Strength and Conditioning 101: The Hypertrophy Phase
In the previous article, I introduced the basic training concepts that submission fighters and/or their trainers can use in designing a program. We've established periodization as a means of improving strength and sport-specific movements, as well as reducing injuries and overtraining. Now let's talk specifics…
Periodization allows us to "plug and play", that is, we have the duration, intensities, and volume set up. All we have to do now is insert the proper exercises. This becomes much more involved for the submission fighter. Rather than dwell on certain styles or disciplines, let's assume our fighter is your basic, grappler/striker, with a solid background in both fields and with the baseline fitness level of a Division II athlete. As I mentioned before, phase one is our hypertrophy phase, which should last for four weeks. This is one of the few instances where bodybuilding is relevant. Ninety-nine percent of the exercises prescribed in most gyms are applicable to Phase One, with a crucial exception: Now is the time to address weaknesses. Let's assume our fighter is right-handed, and after strength testing with dumbbells we discover he is twenty percent weaker in his left arm than his right. We perform one-legged leg press, and discover our fighter is thirty percent weaker in his left leg than his right, and after testing his hamstrings/quadriceps strength, we find a strength ratio of 1:3. This is, of course, unacceptable. Our fighter must achieve a more balanced physique, not in the aesthetic sense, but athletically. This will undoubtedly not only make him a better competitor, but will reduce the chance of injury.
Our fighter is therefore prescribed dumbbell-based exercises, with each arm working independently (one-armed shoulder press, one-armed dumbbell bench, etc.). His left side is given twenty percent more work than his right. Any supplemental exercises are done during Phase One, such as exercises for biceps, triceps, calves, etc., with the beginning of extensive work dedicated to the body's "core" - abdominals, lower back, and legs. As before, any weakness is now addressed, thus if our fighter has a strong bench (very common) but shows comparatively weak back and leg strength (also common), more volume is prescribed for his back. The general sets/reps scheme (not including the twenty percent more work for our fighter's left side) is as follows:
Phase One Hypertrophy: Four Weeks
Intensity: 60-65% of student's one-rep max for all exercises
Frequency: 4 days/week Mon/Tue/Thu/Fri
Volume: 5 sets/10 reps
Tuesday: Shoulders/Back (including lower back)

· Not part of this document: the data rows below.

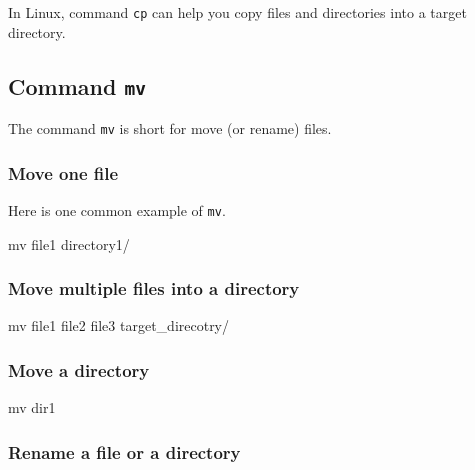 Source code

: \documentclass[]{book}
\makeatletter
\newenvironment{Shaded}{\begin{snugshade}}{\end{snugshade}}
\newcommand{\FunctionTok}[1]{\textcolor[rgb]{0.00,0.00,0.00}{#1}}
\newcommand{\NormalTok}[1]{#1}
\newenvironment{kframe}{%
\medskip{}
\setlength{\fboxsep}{.8em}
 \def\at@end@of@kframe{}%
 \ifinner\ifhmode%
  \def\at@end@of@kframe{\end{minipage}}%
  \begin{minipage}{\columnwidth}%
 \fi\fi%
 \def\FrameCommand##1{\hskip\@totalleftmargin \hskip-\fboxsep
 \colorbox{shadecolor}{##1}\hskip-\fboxsep
     \hskip-\linewidth \hskip-\@totalleftmargin \hskip\columnwidth}%
 \MakeFramed {\advance\hsize-\width
   \@totalleftmargin\z@ \linewidth\hsize
   \@setminipage}}%
 {\par\unskip\endMakeFramed%
 \at@end@of@kframe}
\renewenvironment{Shaded}{\begin{kframe}}{\end{kframe}}
\makeatother
\begin{document}
In Linux, command \texttt{cp} can help you copy files and directories into a target directory.

\hypertarget{command-mv}{%
\subsection{\texorpdfstring{Command \texttt{mv}}{Command mv}}\label{command-mv}}

The command \texttt{mv} is short for move (or rename) files.

\hypertarget{move-one-file}{%
\subsubsection{Move one file}\label{move-one-file}}

Here is one common example of \texttt{mv}.

\begin{Shaded}
\begin{Highlighting}[]

\FunctionTok{mv}\NormalTok{ file1 directory1/}
\end{Highlighting}
\end{Shaded}

\hypertarget{move-multiple-files-into-a-directory}{%
\subsubsection{Move multiple files into a directory}\label{move-multiple-files-into-a-directory}}

\begin{Shaded}
\begin{Highlighting}[]
\FunctionTok{mv}\NormalTok{ file1 file2 file3 target_direcotry/}
\end{Highlighting}
\end{Shaded}

\hypertarget{move-a-directory}{%
\subsubsection{Move a directory}\label{move-a-directory}}

\begin{Shaded}
\begin{Highlighting}[]
\FunctionTok{mv}\NormalTok{ dir1}
\end{Highlighting}
\end{Shaded}

\hypertarget{rename-a-file-or-a-directory}{%
\subsubsection{Rename a file or a directory}\label{rename-a-file-or-a-directory}}
\end{document}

Friday: Legs/Abs (including lower back)/Calves
As you can see, the amount of volume is tremendous because the relative weight is low. Keep in mind we are prescribing mostly dumbbell exercises, forcing each side to work independently, and doing more leg work for our fighter's hamstrings than his quadriceps, to balance his leg strength. We can include multi-joint movements such as squats and deadlifts (and we will!), but in addition we are also including single-joint movements, the "bodybuilding" exercises, with more hamstring than quadriceps work, more left side volume than right side. It is only during this phase that we are working for that "burn", which indicates we're increasing our anaerobic lactate threshold. The muscles need to be shocked into growth.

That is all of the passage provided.